The parties and Independent Children’s Lawyer relied upon the Family Report dated 9 December 2016.
The parties and Independent Children’s Lawyer agreed, given the limited ambit of the dispute, it was not necessary for any witness to be cross-examined. They agreed the proceedings could be determined on the available evidence, in respect of which they would each make submissions, as they then did.
Best interests – primary considerations
Section 60CC(2)(a)
Very little evidence was adduced by the parties to address s 60CC(2)(a) of the Act and no submissions were made directly on the topic. By imputation, each child has a meaningful relationship with the residential parent and their respective relationships with the non-residential parent, though still probably meaningful, have deteriorated as a consequence of their loss of contact over the past two years.
Section 60CC(2)(b)
Three issues emerged which implied the children may need protection from harm they could suffer through subjection to abuse and exposure to family violence in the parties’ homes.

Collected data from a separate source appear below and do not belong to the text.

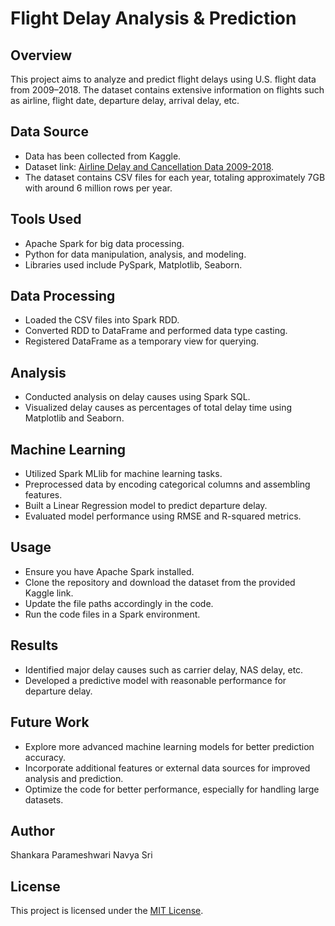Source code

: # Flight Delay Analysis & Prediction

## Overview
This project aims to analyze and predict flight delays using U.S. flight data from 2009–2018. The dataset contains extensive information on flights such as airline, flight date, departure delay, arrival delay, etc.

## Data Source
- Data has been collected from Kaggle.
- Dataset link: [Airline Delay and Cancellation Data 2009-2018](https://www.kaggle.com/datasets/yuanyuwendymu/airline-delay-and-cancellation-data-2009-2018).
- The dataset contains CSV files for each year, totaling approximately 7GB with around 6 million rows per year.

## Tools Used
- Apache Spark for big data processing.
- Python for data manipulation, analysis, and modeling.
- Libraries used include PySpark, Matplotlib, Seaborn.

## Data Processing
- Loaded the CSV files into Spark RDD.
- Converted RDD to DataFrame and performed data type casting.
- Registered DataFrame as a temporary view for querying.

## Analysis
- Conducted analysis on delay causes using Spark SQL.
- Visualized delay causes as percentages of total delay time using Matplotlib and Seaborn.

## Machine Learning
- Utilized Spark MLlib for machine learning tasks.
- Preprocessed data by encoding categorical columns and assembling features.
- Built a Linear Regression model to predict departure delay.
- Evaluated model performance using RMSE and R-squared metrics.

## Usage
- Ensure you have Apache Spark installed.
- Clone the repository and download the dataset from the provided Kaggle link.
- Update the file paths accordingly in the code.
- Run the code files in a Spark environment.

## Results
- Identified major delay causes such as carrier delay, NAS delay, etc.
- Developed a predictive model with reasonable performance for departure delay.

## Future Work
- Explore more advanced machine learning models for better prediction accuracy.
- Incorporate additional features or external data sources for improved analysis and prediction.
- Optimize the code for better performance, especially for handling large datasets.

## Author
Shankara Parameshwari Navya Sri

## License
This project is licensed under the [MIT License](LICENSE).
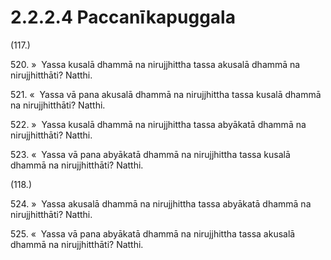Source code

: # 2.2.2.4 Paccanīkapuggala

(117.)

520\. »  Yassa kusalā dhammā na nirujjhittha tassa akusalā dhammā na nirujjhitthāti? Natthi.

521\. «  Yassa vā pana akusalā dhammā na nirujjhittha tassa kusalā dhammā na nirujjhitthāti? Natthi.

522\. »  Yassa kusalā dhammā na nirujjhittha tassa abyākatā dhammā na nirujjhitthāti? Natthi.

523\. «  Yassa vā pana abyākatā dhammā na nirujjhittha tassa kusalā dhammā na nirujjhitthāti? Natthi.

(118.)

524\. »  Yassa akusalā dhammā na nirujjhittha tassa abyākatā dhammā na nirujjhitthāti? Natthi.

525\. «  Yassa vā pana abyākatā dhammā na nirujjhittha tassa akusalā dhammā na nirujjhitthāti? Natthi.
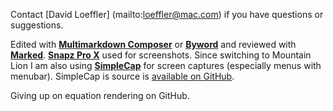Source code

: Contact 
[David Loeffler] (mailto:loeffler@mac.com) 
if you have questions or suggestions.

Edited with [**Multimarkdown Composer**](http://multimarkdown.com/) or **[Byword]** and reviewed with 
[**Marked**](http://markedapp.com/).  [**Snapz Pro X**](http://www.ambrosiasw.com/utilities/snapzprox/) 
used for screenshots. Since switching to Mountain Lion I am also using
**[SimpleCap]**  for screen captures (especially menus with menubar).
SimpleCap is source is [available on GitHub][SimpleCapGitHub].

Giving up on equation rendering on GitHub.

[SimpleCap]:http://xcatsan.com/simplecap-en/
[SimpleCapGitHub]:https://github.com/xcatsan/SimpleCap-1.2
[Byword]:http://bywordapp.com
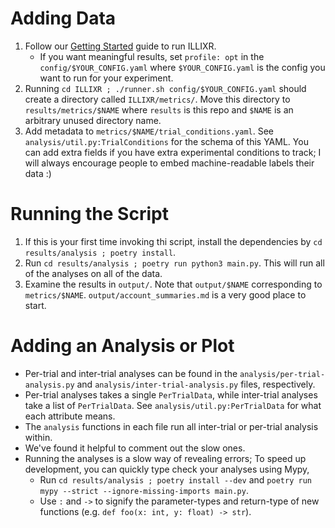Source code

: # Adding Data
1. Follow our [Getting Started](https://illixr.github.io/ILLIXR/getting_started/) guide to run ILLIXR.
    * If you want meaningful results, set `profile: opt` in the `config/$YOUR_CONFIG.yaml` where `$YOUR_CONFIG.yaml` is the config you want to run for your experiment.
2. Running `cd ILLIXR ; ./runner.sh config/$YOUR_CONFIG.yaml` should create a directory called `ILLIXR/metrics/`. Move this directory to `results/metrics/$NAME` where `results` is this repo and `$NAME` is an arbitrary unused directory name.
3. Add metadata to `metrics/$NAME/trial_conditions.yaml`. See `analysis/util.py:TrialConditions` for the schema of this YAML. You can add extra fields if you have extra experimental conditions to track; I will always encourage people to embed machine-readable labels their data :)

# Running the Script
1. If this is your first time invoking thi script, install the dependencies by `cd results/analysis ; poetry install`.
2. Run `cd results/analysis ; poetry run python3 main.py`. This will run all of the analyses on all of the data.
3. Examine the results in `output/`. Note that `output/$NAME` corresponding to `metrics/$NAME`. `output/account_summaries.md` is a very good place to start.

# Adding an Analysis or Plot
- Per-trial and inter-trial analyses can be found in the `analysis/per-trial-analysis.py` and `analysis/inter-trial-analysis.py` files, respectively.
- Per-trial analyses takes a single `PerTrialData`, while inter-trial analyses take a list of `PerTrialData`. See `analysis/util.py:PerTrialData` for what each attribute means.
- The `analysis` functions in each file run all inter-trial or per-trial analysis within.
- We've found it helpful to comment out the slow ones.
- Running the analyses is a slow way of revealing errors; To speed up development, you can quickly type check your analyses using Mypy,
  - Run `cd results/analysis ; poetry install --dev` and `poetry run mypy --strict --ignore-missing-imports main.py`.
  - Use `:` and `->` to signify the parameter-types and return-type of new functions (e.g. `def foo(x: int, y: float) -> str`).
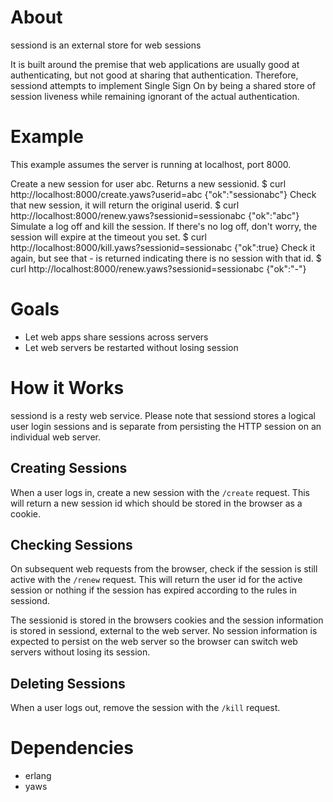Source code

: # About
sessiond is an external store for web sessions

It is built around the premise that web applications are usually good at
authenticating, but not good at sharing that authentication.  Therefore,
sessiond attempts to implement Single Sign On by being a shared store of
session liveness while remaining ignorant of the actual authentication.

# Example
This example assumes the server is running at localhost, port 8000.

Create a new session for user abc.  Returns a new sessionid.
    $ curl http://localhost:8000/create.yaws?userid=abc
    {"ok":"sessionabc"}
Check that new session, it will return the original userid.
    $ curl http://localhost:8000/renew.yaws?sessionid=sessionabc
    {"ok":"abc"}
Simulate a log off and kill the session.  If there's no log off, don't worry, the session will expire at the timeout you set.
    $ curl http://localhost:8000/kill.yaws?sessionid=sessionabc
    {"ok":true}
Check it again, but see that - is returned indicating there is no session with that id.
    $ curl http://localhost:8000/renew.yaws?sessionid=sessionabc
    {"ok":"-"}

# Goals
 * Let web apps share sessions across servers
 * Let web servers be restarted without losing session

# How it Works
sessiond is a resty web service.  Please note that sessiond stores a logical
user login sessions and is separate from persisting the HTTP session on an
individual web server.

## Creating Sessions
When a user logs in, create a new session with the `/create` request.
This will return a new session id which should be stored in the browser as a
cookie.

## Checking Sessions
On subsequent web requests from the browser, check if the session is still
active with the `/renew` request.  This will return the user id for the
active session or nothing if the session has expired according to the rules in
sessiond.

The sessionid is stored in the browsers cookies and the session information
is stored in sessiond, external to the web server.  No session information is
expected to persist on the web server so the browser can switch web servers
without losing its session.

## Deleting Sessions
When a user logs out, remove the session with the `/kill` request.

# Dependencies
 * erlang
 * yaws

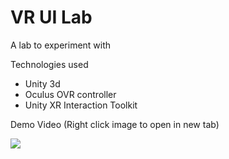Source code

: # VR UI Lab

A lab to experiment with 

Technologies used
* Unity 3d
* Oculus OVR controller
* Unity XR Interaction Toolkit

Demo Video (Right click image to open in new tab)

[![](http://img.youtube.com/vi/8fjA24pFIME/0.jpg)](http://www.youtube.com/watch?v=8fjA24pFIME "")



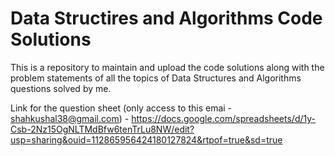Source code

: # Data Structires and Algorithms Code Solutions 


This is a repository to maintain and upload the code solutions along with the problem statements of all the topics of Data Structures and Algorithms questions solved by me.

Link for the question sheet (only access to this emai - shahkushal38@gmail.com) - https://docs.google.com/spreadsheets/d/1y-Csb-2Nz15OgNLTMdBfw6tenTrLu8NW/edit?usp=sharing&ouid=112865956424180127824&rtpof=true&sd=true
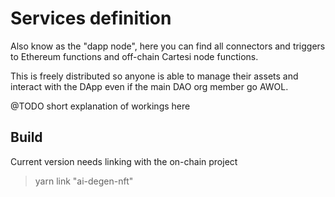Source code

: # Services definition

Also know as the "dapp node", here you can find all connectors and triggers to Ethereum functions and off-chain Cartesi node functions.

This is freely distributed so anyone is able to manage their assets and interact with the DApp even if the main DAO org member go AWOL.

@TODO short explanation of workings here


## Build 

Current version needs linking with the on-chain project

> yarn link "ai-degen-nft"

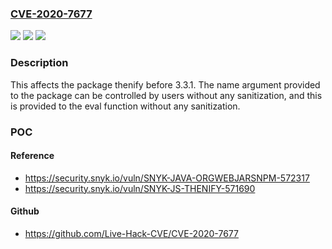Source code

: ### [CVE-2020-7677](https://cve.mitre.org/cgi-bin/cvename.cgi?name=CVE-2020-7677)
![](https://img.shields.io/static/v1?label=Product&message=thenify&color=blue)
![](https://img.shields.io/static/v1?label=Version&message=%3C%203.3.1%20&color=brighgreen)
![](https://img.shields.io/static/v1?label=Vulnerability&message=Arbitrary%20Code%20Execution&color=brighgreen)

### Description

This affects the package thenify before 3.3.1. The name argument provided to the package can be controlled by users without any sanitization, and this is provided to the eval function without any sanitization.

### POC

#### Reference
- https://security.snyk.io/vuln/SNYK-JAVA-ORGWEBJARSNPM-572317
- https://security.snyk.io/vuln/SNYK-JS-THENIFY-571690

#### Github
- https://github.com/Live-Hack-CVE/CVE-2020-7677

First, the mother has used corporal punishment on both children, but more regularly upon the eldest child. The mother admitted smacking both children, but said it was only discipline and not “abuse” (s 4),[9] though it may not be so easily passed off. She deposed she “could not control” the eldest child,[10] which implied his behaviour exhausted her parenting capacity. If so exasperated, she may not have been able to carefully measure the level of the discipline she administered. The youngest child told the Family Consultant the mother slapped the eldest child “every night” when he defied her direction to go to his room, verifying her earlier reports to staff of the NSW Department of Family and Community Services. Nonetheless, the youngest child felt completely safe in the mother’s home. The youngest child confirmed the father also sometimes hit the eldest child with a belt, but she still felt reasonably safe in his home.[11]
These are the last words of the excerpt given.